Highlights
- • We found that the mesenchymal stem cells can be isolated from the second trimester of human amniotic fluid by the adherence method, which is inexpensive and easy to perform. Additionally, the amniocentesis procedure has no problem about contamination.
- • We have demonstrated that the human amniotic fluid-derived mesenchymal stem cells (hAF-MSCs) exhibited typical MSCs characteristics including displaying the fibroblast-liked morphology and the expression of some MSCs markers (CD44, CD73, CD90 and HLA-ABC). Unexpectedly, the CD105 could not be detected from hAF-MSCs. This finding might be associated with the source of MSCs, gestational age and the donor’s heterogeneity. Notably, we have demonstrated that the hAFCs showed negative expression of CD117 and anti-human fibroblasts. The result indicated that hAFCs are mesenchymal stem cells that are distinguished from amniotic fluid stem cells and fibroblasts.

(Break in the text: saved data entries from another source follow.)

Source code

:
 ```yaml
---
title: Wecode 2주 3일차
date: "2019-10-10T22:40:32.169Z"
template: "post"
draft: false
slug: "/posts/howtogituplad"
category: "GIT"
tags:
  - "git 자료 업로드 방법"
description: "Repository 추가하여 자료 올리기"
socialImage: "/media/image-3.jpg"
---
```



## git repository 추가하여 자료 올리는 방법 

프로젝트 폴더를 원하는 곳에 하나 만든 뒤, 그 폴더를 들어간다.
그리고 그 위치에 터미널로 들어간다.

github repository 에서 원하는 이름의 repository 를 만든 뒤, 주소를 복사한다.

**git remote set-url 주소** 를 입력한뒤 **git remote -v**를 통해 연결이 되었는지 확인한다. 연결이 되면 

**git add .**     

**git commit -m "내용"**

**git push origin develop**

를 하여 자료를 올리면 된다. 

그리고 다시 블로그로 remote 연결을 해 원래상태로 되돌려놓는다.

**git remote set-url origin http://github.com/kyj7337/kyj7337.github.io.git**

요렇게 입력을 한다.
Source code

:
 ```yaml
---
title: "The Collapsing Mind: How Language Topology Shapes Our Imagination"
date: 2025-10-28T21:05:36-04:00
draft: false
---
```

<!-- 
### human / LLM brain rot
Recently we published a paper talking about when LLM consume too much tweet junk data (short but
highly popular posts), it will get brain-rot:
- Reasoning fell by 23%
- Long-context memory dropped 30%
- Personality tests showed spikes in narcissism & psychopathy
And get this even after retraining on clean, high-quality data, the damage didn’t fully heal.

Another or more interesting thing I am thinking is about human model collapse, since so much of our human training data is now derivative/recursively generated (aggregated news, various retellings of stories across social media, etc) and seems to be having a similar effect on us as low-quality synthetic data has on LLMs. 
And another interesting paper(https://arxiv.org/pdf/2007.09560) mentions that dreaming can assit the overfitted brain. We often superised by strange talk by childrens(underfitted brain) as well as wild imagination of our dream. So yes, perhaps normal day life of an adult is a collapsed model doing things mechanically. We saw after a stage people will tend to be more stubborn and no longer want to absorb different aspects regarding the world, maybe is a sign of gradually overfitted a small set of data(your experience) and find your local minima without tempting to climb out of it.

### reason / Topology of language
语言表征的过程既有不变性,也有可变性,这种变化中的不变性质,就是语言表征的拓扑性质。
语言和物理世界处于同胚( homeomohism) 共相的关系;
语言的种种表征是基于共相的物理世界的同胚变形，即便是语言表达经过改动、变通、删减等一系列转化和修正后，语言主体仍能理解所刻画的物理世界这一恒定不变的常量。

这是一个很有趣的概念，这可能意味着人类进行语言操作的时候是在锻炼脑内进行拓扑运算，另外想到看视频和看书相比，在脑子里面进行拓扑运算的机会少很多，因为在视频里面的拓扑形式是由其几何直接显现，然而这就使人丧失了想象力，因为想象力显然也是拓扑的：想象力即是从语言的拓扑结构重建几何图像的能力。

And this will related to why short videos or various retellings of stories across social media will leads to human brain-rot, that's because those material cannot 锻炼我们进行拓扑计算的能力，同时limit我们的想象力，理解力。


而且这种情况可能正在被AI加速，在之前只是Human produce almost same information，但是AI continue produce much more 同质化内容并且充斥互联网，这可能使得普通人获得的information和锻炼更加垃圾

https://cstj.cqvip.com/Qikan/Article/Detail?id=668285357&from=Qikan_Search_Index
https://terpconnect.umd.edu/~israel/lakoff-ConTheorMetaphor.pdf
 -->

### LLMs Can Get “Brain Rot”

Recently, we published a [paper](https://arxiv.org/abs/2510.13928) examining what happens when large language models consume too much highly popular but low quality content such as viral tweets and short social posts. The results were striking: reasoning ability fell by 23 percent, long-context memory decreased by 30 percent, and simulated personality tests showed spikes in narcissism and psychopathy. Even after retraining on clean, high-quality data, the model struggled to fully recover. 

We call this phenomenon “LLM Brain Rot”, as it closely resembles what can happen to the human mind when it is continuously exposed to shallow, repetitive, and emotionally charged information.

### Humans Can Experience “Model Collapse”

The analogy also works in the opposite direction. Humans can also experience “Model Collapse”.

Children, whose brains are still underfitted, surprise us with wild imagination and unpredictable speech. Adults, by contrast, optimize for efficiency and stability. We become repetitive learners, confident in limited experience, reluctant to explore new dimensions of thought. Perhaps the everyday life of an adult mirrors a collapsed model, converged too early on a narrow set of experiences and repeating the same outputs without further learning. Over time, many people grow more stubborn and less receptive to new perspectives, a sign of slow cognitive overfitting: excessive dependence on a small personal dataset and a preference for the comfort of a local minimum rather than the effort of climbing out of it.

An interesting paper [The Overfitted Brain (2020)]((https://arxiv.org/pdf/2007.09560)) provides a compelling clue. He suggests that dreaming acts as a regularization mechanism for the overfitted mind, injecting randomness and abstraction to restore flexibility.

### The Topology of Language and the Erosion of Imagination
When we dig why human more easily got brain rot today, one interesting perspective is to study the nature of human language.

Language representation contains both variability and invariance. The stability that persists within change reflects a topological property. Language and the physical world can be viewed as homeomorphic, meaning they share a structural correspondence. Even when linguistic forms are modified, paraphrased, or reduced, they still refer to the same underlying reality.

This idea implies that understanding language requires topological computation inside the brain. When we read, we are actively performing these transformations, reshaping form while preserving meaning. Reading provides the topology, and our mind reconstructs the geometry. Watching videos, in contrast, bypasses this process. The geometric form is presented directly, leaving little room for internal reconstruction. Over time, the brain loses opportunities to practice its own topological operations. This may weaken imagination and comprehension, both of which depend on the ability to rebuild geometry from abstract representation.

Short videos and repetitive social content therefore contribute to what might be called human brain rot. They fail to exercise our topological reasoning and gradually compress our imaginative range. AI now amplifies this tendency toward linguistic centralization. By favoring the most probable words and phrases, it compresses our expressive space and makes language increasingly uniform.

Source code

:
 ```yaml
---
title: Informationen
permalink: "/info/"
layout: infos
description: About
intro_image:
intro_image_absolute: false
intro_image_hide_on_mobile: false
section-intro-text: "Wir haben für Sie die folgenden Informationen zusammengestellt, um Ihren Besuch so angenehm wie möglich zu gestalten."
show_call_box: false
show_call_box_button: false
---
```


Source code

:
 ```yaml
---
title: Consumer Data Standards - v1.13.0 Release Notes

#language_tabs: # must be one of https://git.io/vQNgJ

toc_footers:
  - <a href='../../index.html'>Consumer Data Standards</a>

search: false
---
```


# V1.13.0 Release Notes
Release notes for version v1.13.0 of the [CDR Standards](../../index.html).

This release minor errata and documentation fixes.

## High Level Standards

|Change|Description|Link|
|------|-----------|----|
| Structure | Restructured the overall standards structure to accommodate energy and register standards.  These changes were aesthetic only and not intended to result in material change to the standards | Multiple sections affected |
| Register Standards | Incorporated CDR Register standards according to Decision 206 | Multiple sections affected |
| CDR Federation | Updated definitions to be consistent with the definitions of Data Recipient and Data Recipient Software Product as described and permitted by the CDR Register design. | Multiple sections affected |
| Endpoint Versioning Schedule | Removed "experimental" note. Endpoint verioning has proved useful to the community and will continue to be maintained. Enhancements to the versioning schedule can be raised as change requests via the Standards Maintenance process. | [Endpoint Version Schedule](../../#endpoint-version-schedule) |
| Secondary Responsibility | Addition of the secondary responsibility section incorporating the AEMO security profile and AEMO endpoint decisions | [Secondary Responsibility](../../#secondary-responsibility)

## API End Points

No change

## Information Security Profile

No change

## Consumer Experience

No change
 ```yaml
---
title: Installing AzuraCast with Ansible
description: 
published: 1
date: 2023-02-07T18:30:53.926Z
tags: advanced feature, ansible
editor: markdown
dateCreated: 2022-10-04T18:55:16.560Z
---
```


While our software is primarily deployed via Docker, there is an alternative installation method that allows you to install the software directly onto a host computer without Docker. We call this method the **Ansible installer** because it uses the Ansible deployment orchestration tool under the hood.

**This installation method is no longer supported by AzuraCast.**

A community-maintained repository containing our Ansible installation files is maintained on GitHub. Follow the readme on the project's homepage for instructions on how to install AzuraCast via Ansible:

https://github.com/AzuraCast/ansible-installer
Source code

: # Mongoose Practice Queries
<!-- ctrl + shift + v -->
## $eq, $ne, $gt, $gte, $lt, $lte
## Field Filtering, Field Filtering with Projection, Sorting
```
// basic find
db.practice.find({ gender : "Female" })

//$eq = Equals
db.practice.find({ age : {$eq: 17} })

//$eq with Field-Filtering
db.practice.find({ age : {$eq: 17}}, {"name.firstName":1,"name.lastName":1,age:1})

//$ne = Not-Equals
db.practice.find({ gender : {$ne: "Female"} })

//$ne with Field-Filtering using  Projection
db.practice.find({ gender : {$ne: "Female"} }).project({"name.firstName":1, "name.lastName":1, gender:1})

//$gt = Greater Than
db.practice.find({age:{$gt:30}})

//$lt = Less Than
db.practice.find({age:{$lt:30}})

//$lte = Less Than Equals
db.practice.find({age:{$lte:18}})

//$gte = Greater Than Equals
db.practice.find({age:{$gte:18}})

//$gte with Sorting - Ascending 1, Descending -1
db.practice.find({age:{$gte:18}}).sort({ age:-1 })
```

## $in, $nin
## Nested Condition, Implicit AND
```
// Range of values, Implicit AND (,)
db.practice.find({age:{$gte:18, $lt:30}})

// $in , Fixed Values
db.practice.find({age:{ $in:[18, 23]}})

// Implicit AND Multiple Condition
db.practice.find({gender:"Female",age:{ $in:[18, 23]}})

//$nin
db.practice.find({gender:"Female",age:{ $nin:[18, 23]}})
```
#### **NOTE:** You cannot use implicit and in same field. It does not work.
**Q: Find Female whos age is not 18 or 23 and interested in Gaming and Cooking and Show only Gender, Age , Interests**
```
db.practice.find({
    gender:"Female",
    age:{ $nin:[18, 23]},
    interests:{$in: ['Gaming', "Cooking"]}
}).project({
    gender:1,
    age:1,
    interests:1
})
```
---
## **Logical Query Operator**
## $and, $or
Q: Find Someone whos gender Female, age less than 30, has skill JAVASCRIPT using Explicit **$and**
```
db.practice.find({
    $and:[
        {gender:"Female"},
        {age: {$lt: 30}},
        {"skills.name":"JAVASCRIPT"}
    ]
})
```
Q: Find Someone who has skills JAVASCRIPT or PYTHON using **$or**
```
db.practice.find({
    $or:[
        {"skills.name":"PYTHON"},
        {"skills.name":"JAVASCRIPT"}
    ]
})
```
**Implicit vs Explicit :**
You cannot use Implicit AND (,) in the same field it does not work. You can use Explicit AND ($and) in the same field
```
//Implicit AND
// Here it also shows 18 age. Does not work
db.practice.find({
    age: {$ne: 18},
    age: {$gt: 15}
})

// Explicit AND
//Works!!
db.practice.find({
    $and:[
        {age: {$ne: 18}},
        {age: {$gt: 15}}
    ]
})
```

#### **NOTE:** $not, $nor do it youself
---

- • We found that hAF-MSCs have the potential to differentiate into endothelial-like cells in the presence of vascular endothelial growth factor (VEGF) only by expressing certain endothelial specific markers (von Willebrand Factor and Vascular endothelial growth factor receptor 2, CD31 or platelet endothelial cell adhesion molecule 1 (PECAM-1) and endothelial nitric oxide synthase. However, the detectable expression levels of the endothelial specific genes are lower than human umbilical vein endothelial cells (HUVECs).
Abstract
Endothelial dysfunction is a principle feature of vascular-related disease. Endothelial cells have been acquired for the purposes of the restoration of damaged tissue in therapeutic angiogenesis. However, their use is limited by expansion capacity and the small amount of cells that are obtained. Human amniotic fluid mesenchymal stem cells (hAF-MSCs) are considered an important source for vascular tissue engineering. In this study, hAF-MSCs were characterized and then induced in order to differentiate into the endothelial-like cells. Human amniotic fluid cells (hAFCs) were obtained from amniocentesis at the second trimester of gestation. The cells were characterized as mesenchymal stem cells by flow cytometry. The results showed that the cells were positive for mesenchymal stem cell markers CD44, CD73, CD90 and HLA-ABC, and negative for CD31, Amniotic fluid stem cells marker: CD117, anti-human fibroblasts, HLA-DR and hematopoietic differentiation markers CD34 and CD45. The hAF-MSCs were differentiated into endothelial cells under the induction of vascular endothelial growth factor (VEGF) and analyzed for the expression of the endothelial-specific markers and function. The expression of the endothelial-specific markers was determined by reverse transcriptase-quantitative PCR (RT-qPCR), while immunofluorescent analysis demonstrated that the induced hAF-MSCs expressed von Willebrand factor (vWF), vascular endothelial growth factor receptor 2 (VEGFR2), CD31 and endothelial nitric oxide synthase (eNOS). The network formation assay showed that the induced hAF-MSCs formed partial networks. All results indicated that hAF-MSCs have the potential to be differentiated into endothelial-like cells, while human amniotic fluid might be a suitable source of MSCs for vascularized tissue engineering.